* **What this task involves**
Among the entries, find the lines with the string "ADTs" and copy them.

BEGIN Provided data

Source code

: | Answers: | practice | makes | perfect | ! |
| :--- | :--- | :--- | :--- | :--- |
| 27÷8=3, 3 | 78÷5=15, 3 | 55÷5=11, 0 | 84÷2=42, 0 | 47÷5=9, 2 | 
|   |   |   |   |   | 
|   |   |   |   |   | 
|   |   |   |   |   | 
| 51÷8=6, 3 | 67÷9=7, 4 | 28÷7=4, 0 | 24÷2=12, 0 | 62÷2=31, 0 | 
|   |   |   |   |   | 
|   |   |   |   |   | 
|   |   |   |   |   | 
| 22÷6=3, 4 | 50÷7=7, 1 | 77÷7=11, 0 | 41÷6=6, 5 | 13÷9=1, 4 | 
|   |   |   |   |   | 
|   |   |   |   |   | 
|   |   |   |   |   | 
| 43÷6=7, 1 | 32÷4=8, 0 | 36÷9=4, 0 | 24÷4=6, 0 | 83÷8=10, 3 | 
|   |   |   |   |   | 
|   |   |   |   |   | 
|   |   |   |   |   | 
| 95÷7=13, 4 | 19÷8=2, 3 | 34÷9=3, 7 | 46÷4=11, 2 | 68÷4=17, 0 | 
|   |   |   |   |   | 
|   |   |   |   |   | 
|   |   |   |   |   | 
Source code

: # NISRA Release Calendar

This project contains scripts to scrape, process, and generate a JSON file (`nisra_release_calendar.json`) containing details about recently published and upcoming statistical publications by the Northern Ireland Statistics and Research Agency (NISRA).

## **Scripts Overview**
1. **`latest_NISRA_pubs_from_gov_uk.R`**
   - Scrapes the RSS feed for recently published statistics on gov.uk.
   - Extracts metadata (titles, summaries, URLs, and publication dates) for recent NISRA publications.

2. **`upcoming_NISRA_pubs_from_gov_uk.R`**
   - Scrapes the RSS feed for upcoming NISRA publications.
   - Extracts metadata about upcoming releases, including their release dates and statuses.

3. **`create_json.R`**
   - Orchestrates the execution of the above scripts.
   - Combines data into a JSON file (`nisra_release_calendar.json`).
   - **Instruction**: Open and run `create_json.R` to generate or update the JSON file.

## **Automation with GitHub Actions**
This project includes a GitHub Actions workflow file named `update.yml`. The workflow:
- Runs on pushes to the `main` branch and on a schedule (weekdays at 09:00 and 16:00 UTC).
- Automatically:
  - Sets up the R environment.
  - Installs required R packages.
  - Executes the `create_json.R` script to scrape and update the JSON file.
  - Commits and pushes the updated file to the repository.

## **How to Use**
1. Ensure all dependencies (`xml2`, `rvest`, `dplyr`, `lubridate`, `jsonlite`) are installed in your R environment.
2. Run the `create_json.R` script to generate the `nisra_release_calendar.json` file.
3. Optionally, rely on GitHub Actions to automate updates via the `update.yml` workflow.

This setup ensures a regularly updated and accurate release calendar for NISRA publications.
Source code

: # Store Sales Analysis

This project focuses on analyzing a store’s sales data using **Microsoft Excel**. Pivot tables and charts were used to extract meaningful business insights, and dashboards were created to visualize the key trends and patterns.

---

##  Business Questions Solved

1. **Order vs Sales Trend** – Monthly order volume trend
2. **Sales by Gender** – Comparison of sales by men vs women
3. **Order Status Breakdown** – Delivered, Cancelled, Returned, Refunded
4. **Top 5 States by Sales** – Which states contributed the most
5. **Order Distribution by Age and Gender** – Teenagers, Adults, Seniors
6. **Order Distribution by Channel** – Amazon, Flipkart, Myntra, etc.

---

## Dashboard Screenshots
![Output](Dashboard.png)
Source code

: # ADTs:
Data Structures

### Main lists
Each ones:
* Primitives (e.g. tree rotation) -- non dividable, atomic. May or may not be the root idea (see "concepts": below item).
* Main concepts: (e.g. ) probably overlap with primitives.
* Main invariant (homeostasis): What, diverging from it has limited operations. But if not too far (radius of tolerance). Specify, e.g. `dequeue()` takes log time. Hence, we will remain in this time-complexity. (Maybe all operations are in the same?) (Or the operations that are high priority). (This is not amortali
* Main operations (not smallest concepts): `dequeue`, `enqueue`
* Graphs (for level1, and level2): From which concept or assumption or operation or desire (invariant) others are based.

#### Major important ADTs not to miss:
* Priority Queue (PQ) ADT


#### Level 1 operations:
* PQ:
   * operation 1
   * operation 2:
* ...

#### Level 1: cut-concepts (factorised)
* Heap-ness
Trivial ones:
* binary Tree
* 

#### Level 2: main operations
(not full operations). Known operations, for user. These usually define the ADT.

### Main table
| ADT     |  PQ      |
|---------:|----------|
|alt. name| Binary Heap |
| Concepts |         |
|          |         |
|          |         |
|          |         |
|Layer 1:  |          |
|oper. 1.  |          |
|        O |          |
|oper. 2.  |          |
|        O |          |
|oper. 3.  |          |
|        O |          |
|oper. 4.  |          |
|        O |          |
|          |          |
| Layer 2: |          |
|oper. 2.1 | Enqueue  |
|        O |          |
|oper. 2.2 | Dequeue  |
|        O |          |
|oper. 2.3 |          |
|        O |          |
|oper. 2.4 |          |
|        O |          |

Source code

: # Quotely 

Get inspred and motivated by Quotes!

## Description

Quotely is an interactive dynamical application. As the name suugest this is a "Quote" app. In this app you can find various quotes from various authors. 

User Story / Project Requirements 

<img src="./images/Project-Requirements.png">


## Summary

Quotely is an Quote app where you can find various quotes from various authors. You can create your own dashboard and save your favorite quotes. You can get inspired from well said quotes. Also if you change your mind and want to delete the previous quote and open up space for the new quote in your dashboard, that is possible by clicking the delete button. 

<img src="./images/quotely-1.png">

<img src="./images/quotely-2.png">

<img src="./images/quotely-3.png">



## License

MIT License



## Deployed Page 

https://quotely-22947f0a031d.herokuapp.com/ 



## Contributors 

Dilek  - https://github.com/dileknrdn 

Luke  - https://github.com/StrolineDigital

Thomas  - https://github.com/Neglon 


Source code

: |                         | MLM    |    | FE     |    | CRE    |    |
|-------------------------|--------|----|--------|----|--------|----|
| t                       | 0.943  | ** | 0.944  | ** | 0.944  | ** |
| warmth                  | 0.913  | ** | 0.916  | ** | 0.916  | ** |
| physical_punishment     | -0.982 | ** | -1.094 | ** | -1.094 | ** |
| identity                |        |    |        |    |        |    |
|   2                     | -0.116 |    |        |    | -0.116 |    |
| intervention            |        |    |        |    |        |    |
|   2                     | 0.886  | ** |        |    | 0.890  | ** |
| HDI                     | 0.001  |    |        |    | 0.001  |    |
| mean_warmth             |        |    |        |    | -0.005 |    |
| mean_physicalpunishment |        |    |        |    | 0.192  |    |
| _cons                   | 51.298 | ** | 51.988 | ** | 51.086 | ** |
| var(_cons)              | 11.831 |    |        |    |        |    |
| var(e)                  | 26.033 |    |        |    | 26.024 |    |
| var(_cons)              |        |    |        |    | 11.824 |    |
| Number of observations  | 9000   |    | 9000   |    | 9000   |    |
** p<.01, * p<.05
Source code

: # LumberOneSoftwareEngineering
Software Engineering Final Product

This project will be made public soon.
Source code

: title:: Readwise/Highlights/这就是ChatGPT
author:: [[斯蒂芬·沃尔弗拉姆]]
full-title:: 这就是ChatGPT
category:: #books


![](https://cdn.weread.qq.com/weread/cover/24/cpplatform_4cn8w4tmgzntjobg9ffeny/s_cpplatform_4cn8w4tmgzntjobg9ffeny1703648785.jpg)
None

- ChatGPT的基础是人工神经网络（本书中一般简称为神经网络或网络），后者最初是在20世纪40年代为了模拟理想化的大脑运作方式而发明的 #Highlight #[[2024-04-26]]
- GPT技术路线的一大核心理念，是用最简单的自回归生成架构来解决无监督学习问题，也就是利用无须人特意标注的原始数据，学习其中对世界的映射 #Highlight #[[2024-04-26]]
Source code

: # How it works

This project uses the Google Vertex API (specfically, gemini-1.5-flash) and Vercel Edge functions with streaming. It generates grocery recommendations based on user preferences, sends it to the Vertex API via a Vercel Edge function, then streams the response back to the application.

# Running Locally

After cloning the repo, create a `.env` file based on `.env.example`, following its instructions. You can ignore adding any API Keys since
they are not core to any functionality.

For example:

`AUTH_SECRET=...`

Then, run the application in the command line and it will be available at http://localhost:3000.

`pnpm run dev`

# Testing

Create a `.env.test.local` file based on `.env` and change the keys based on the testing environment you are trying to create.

END Provided data

* **Finished task**
: # ADTs:
#### Major important ADTs not to miss:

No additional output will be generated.